Archaeology Odyssey 7:2, March/April 2004

Field Notes

Archaeology Odyssey

Jordanian-U.S. Exhibit Tours North America

An idea sparked by a 1994 visit to Cincinnati by Jordan’s Queen Noor al-Hussein has resulted in Petra: Lost City of Stone—the first major cultural collaboration between Jordan and the United States. Organized by the Cincinnati Art Museum and the American Museum of Natural History in New York City, the exhibit features more than 200 artifacts from the 2,000-year-old Nabatean city.

Glenn Markoe, curator of Classical and Near Eastern Art at the Cincinnati Art Museum and co-curator of the Petra exhibition (along with Craig Morris of the American Museum of Natural History), told Archaeology Odyssey that the seeds of the exhibit were sown when Queen Noor viewed the famed statue of Atargatis/Tyche, the ancient Greek goddess of fortune, in the Cincinnati museum.

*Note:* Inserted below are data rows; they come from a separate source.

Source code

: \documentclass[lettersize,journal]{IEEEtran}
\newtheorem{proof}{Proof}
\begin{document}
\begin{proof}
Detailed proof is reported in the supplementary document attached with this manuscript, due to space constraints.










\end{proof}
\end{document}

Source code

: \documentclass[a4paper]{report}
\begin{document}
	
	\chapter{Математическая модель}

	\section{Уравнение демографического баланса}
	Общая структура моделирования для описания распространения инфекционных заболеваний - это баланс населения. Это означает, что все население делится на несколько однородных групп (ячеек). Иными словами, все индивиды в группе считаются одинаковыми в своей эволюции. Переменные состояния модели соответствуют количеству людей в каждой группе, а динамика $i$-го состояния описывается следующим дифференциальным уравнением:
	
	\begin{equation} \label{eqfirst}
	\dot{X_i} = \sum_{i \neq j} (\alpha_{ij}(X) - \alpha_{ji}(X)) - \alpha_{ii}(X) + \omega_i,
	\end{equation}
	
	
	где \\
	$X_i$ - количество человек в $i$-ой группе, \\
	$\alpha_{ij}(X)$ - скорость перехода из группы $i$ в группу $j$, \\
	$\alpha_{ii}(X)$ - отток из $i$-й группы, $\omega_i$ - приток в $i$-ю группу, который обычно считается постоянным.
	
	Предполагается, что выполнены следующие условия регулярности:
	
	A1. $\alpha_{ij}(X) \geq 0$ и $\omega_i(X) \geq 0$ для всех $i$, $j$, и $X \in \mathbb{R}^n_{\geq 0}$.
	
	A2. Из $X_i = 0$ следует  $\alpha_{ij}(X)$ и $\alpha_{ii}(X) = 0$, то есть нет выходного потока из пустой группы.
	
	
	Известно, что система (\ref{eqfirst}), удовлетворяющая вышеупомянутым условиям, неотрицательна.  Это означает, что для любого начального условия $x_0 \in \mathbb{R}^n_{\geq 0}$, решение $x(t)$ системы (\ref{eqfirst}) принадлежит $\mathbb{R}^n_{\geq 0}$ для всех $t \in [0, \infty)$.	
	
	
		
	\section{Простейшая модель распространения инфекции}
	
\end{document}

“After biblical archaeologist Nelson Glueck of Cincinnati excavated the hilltop sanctuary of Khirbet et-Tannur, north of Petra, in 1937,” Markoe said, “the finds were evenly divided between Glueck’s team and the Jordanian Department of Antiquities. A figure of Nike, or Winged Victory, originally supported the upper half of the statue of Atargatis/Tyche. The Nike portion of the statue had apparently been removed from the site before excavation got underway and eventually wound up in the Citadel Museum in Amman. The upper half of the statue, containing the bust of Atargatis/Tyche framed by signs of the zodiac, was shipped off to Cincinnati.” (The Cincinatti Art Museum had purchased the American share of the finds from Khirbet et-Tannur.)